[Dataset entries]
****
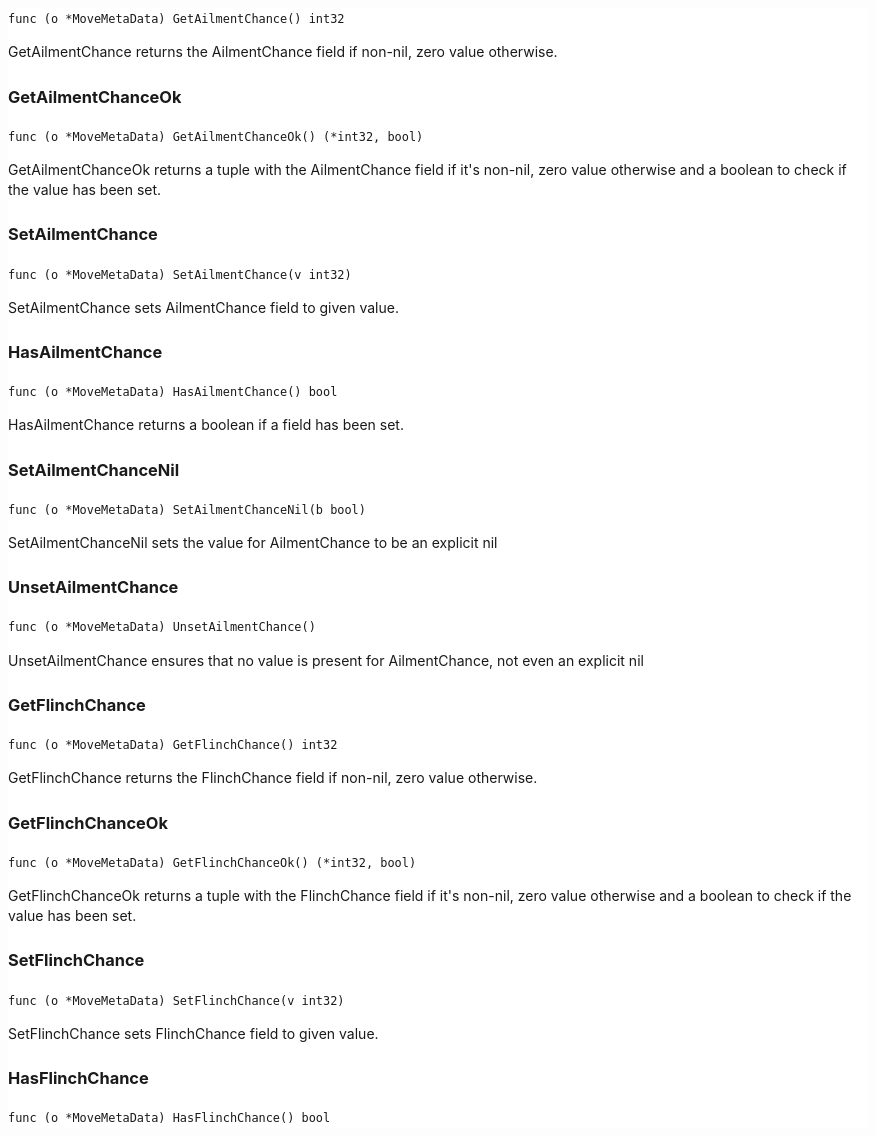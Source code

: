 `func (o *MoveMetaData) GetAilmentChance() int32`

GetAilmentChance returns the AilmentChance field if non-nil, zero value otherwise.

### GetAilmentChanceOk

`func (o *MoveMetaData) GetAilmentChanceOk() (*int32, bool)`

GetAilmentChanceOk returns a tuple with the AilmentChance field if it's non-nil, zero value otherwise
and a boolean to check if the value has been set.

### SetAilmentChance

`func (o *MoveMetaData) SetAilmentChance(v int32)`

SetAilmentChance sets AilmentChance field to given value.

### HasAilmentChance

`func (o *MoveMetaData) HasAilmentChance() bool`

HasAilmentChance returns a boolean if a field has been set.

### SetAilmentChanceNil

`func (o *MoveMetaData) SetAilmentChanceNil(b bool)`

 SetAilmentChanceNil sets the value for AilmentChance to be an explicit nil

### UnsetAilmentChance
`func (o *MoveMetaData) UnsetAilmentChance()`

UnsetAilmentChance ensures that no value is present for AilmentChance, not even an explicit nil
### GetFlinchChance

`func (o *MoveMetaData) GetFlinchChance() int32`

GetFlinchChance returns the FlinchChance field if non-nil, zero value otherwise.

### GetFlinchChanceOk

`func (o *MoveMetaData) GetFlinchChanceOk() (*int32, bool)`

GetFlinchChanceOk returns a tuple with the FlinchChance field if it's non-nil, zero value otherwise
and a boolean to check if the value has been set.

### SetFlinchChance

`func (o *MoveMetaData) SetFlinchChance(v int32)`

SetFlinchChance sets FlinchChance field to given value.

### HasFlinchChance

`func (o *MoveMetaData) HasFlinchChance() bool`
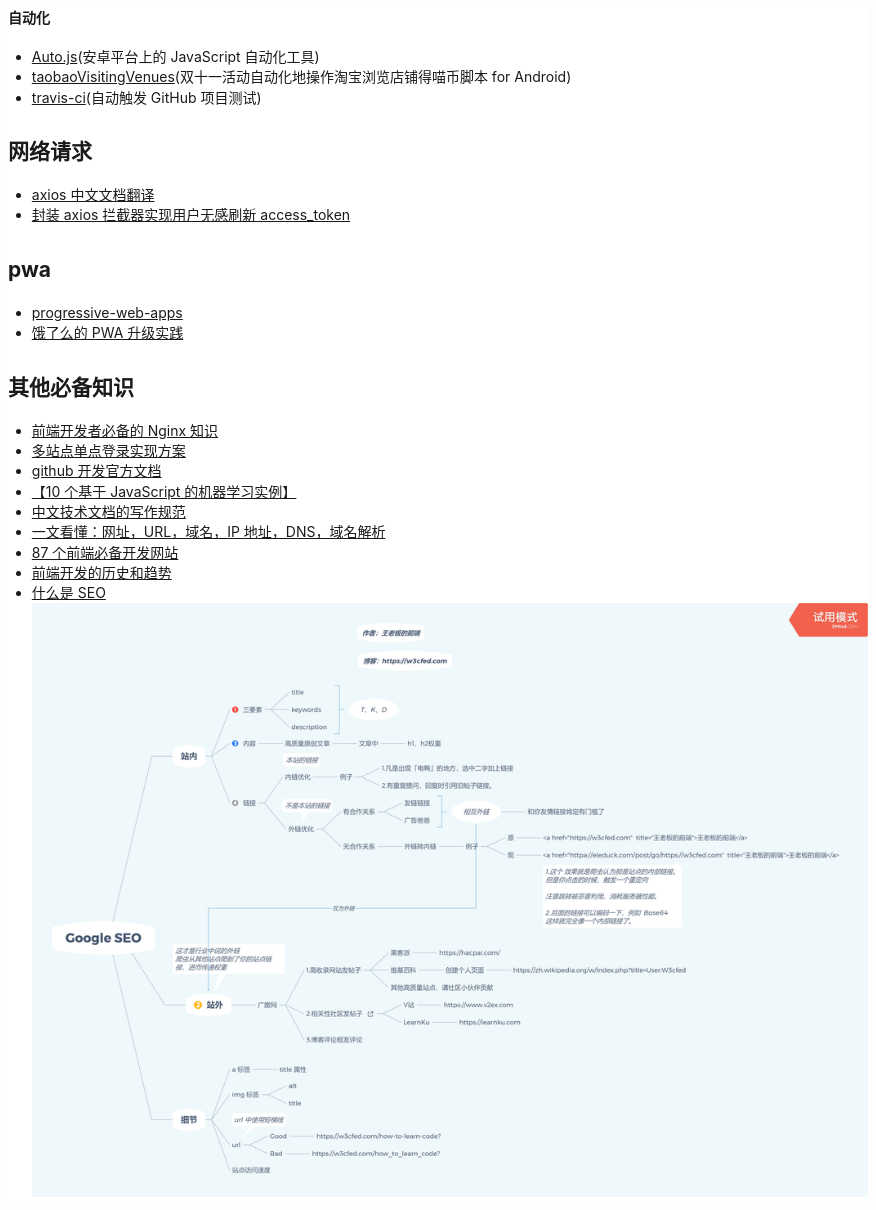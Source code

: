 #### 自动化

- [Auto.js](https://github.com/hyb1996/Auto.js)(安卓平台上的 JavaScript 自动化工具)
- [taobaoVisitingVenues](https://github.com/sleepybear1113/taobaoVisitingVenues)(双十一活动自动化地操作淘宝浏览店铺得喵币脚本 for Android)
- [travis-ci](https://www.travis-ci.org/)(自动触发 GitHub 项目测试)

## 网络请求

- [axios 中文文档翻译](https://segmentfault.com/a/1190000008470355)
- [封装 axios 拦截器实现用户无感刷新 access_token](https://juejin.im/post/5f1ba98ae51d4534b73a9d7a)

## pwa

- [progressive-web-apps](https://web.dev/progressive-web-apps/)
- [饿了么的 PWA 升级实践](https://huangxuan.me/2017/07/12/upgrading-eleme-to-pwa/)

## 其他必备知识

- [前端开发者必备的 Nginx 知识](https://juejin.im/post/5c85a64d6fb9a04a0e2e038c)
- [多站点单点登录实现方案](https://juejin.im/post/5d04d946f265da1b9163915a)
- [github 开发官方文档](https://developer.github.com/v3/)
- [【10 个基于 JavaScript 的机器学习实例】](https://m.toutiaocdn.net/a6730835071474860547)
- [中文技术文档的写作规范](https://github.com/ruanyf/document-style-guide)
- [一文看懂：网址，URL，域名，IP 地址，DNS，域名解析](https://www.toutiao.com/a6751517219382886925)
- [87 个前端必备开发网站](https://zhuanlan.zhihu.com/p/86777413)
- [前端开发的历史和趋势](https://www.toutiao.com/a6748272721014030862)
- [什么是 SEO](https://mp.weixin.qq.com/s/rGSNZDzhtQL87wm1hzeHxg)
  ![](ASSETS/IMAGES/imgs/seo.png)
****
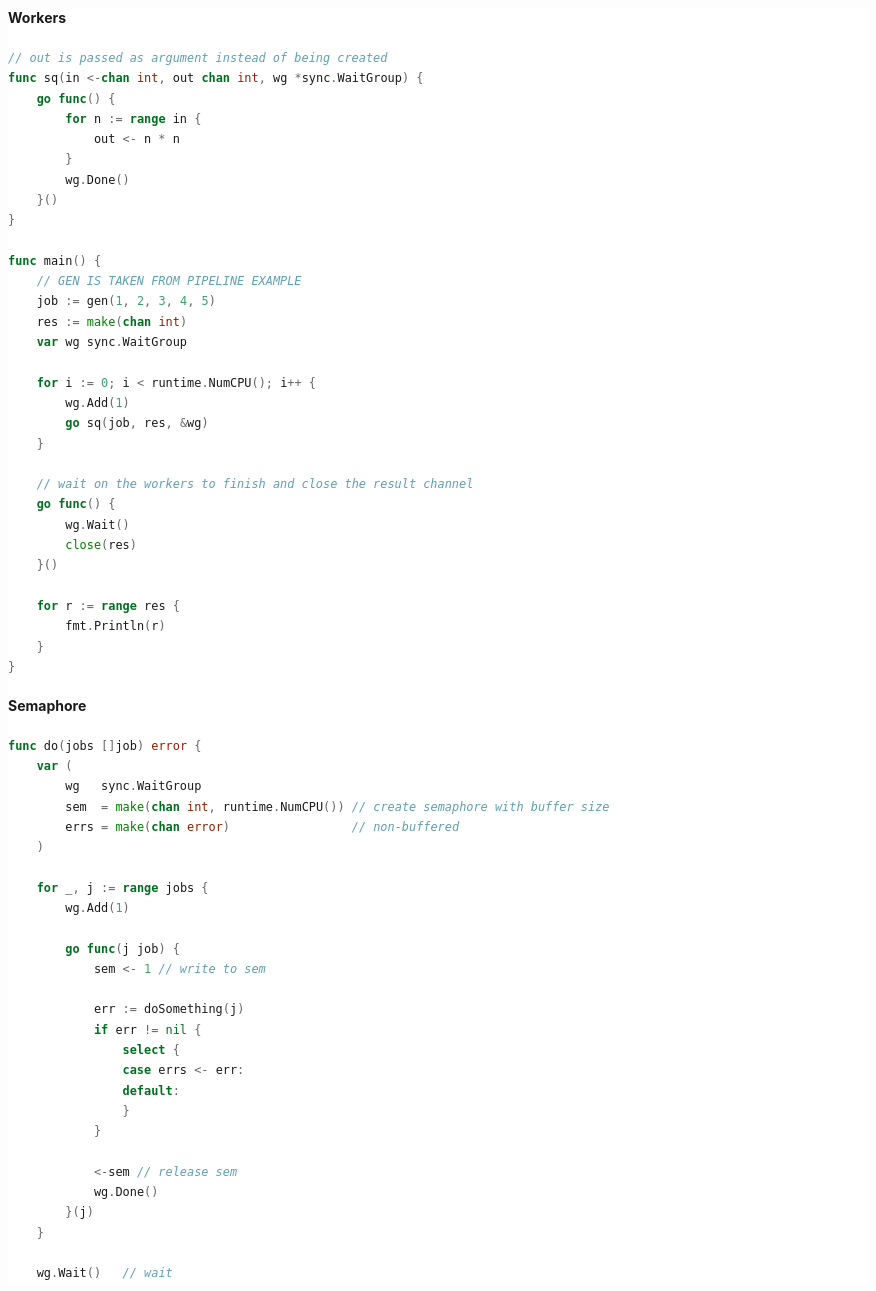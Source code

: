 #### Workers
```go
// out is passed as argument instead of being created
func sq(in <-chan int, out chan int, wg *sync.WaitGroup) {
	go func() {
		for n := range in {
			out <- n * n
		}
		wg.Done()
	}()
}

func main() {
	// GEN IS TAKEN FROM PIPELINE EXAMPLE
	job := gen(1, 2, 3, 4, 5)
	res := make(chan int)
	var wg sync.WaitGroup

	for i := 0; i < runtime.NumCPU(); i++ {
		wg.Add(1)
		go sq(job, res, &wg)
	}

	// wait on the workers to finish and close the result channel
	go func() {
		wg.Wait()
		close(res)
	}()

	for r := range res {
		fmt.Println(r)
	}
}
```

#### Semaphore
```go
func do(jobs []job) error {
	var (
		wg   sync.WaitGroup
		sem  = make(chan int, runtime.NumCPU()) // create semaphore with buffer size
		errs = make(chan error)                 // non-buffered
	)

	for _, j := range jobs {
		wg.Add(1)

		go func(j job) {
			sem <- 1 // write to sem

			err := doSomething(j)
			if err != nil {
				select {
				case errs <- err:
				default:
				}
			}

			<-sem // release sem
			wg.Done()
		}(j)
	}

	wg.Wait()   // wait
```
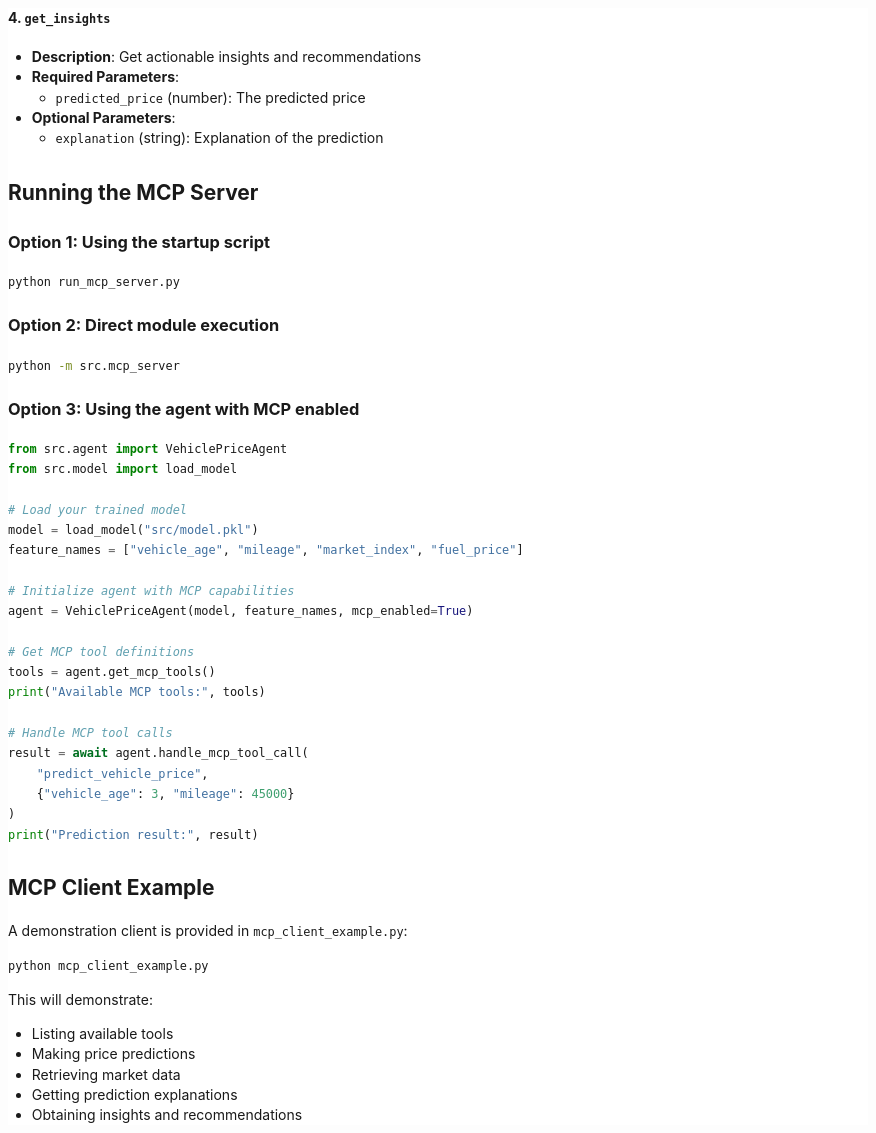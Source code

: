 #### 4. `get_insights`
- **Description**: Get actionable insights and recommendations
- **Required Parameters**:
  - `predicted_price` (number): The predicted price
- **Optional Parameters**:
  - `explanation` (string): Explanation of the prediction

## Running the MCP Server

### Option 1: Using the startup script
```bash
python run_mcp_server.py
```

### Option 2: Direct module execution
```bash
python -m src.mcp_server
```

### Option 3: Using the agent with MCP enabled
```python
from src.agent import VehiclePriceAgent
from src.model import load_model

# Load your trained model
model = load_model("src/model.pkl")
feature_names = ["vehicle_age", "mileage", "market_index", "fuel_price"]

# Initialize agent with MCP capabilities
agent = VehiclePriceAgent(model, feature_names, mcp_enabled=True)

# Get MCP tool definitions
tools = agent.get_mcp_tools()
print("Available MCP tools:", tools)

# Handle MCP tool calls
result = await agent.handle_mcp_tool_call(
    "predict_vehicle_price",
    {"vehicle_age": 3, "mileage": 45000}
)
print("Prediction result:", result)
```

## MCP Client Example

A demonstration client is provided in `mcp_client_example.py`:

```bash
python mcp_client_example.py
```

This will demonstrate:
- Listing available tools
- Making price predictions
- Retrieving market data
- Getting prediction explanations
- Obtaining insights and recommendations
****
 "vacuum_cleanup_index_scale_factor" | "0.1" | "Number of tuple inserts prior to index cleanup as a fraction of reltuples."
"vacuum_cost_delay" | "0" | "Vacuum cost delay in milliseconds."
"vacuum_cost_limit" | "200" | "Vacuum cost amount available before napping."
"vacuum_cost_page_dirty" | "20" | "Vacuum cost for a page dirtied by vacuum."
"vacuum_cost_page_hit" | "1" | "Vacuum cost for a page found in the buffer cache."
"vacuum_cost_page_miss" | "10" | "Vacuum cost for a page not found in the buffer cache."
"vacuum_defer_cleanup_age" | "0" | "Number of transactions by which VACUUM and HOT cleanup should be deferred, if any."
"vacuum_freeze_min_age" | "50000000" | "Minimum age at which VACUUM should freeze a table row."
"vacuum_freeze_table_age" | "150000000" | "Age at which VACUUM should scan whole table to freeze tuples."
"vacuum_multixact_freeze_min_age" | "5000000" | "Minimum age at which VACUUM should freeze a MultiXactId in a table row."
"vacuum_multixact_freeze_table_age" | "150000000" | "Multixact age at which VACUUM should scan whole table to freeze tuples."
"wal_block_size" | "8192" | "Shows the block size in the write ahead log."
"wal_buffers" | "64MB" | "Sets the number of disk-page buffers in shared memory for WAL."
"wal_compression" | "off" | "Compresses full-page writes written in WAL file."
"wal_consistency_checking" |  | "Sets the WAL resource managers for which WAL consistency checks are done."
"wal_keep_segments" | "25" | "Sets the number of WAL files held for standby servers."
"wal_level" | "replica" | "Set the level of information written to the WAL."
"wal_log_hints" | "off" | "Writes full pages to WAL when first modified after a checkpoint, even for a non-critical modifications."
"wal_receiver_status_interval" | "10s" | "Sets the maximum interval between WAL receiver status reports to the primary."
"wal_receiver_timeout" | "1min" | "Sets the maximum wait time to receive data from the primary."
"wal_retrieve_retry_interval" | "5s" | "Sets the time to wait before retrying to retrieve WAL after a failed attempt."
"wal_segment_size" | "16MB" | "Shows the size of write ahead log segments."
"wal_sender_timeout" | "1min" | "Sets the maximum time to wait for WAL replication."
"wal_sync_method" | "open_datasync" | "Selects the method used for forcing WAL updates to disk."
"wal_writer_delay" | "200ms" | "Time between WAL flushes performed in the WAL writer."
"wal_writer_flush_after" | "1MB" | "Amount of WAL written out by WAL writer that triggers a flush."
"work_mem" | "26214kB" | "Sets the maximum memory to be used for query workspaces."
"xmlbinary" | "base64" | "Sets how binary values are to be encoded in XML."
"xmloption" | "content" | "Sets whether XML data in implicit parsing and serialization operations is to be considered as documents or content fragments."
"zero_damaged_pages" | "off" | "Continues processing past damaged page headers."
****
§ Exercise objective:
Please return every line of the records that contains the word "error".

§ Output:
func do(jobs []job) error {
		errs = make(chan error)                 // non-buffered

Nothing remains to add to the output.